* About this task: At the line containing "This repository contains all", begin retyping, and continue word for word until the records below run out.
== == ==
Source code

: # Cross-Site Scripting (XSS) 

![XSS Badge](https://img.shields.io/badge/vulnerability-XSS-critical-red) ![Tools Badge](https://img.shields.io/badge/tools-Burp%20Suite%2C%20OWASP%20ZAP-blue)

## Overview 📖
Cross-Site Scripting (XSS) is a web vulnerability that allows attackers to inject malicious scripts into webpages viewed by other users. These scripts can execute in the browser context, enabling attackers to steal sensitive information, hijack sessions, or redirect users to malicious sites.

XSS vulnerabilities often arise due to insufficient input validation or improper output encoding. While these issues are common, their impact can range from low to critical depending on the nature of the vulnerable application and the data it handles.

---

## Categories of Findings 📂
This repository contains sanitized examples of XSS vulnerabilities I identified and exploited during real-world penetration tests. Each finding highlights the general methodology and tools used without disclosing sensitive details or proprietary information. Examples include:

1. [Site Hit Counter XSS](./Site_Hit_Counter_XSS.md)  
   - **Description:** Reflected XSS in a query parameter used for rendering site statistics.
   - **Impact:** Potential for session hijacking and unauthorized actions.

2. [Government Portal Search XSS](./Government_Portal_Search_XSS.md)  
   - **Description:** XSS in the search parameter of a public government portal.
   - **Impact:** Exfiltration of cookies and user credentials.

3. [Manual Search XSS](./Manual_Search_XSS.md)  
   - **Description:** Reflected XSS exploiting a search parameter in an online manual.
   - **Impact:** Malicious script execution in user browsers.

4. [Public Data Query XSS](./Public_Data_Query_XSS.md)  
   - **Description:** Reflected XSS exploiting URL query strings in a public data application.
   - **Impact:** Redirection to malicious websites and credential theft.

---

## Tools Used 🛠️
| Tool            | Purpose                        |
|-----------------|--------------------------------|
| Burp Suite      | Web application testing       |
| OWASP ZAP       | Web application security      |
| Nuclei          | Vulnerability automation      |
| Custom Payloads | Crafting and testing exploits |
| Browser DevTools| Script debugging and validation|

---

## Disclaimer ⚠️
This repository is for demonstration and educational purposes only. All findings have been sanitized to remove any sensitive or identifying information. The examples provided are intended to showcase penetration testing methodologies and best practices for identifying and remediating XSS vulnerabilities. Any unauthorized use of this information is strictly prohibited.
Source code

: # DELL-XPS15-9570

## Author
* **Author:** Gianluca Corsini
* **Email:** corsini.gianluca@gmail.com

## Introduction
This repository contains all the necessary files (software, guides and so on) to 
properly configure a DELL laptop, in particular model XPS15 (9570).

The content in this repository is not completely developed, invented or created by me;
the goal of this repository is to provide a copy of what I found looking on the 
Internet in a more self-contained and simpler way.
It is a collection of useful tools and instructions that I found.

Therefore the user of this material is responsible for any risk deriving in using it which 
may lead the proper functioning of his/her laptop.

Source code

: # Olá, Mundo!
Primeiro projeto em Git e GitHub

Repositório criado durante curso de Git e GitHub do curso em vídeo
== == ==
* Solution to the problem:
This repository contains all the necessary files (software, guides and so on) to 
properly configure a DELL laptop, in particular model XPS15 (9570).

The content in this repository is not completely developed, invented or created by me;
the goal of this repository is to provide a copy of what I found looking on the 
Internet in a more self-contained and simpler way.
It is a collection of useful tools and instructions that I found.

Therefore the user of this material is responsible for any risk deriving in using it which 
may lead the proper functioning of his/her laptop.

Source code

: # Olá, Mundo!
Primeiro projeto em Git e GitHub

Repositório criado durante curso de Git e GitHub do curso em vídeo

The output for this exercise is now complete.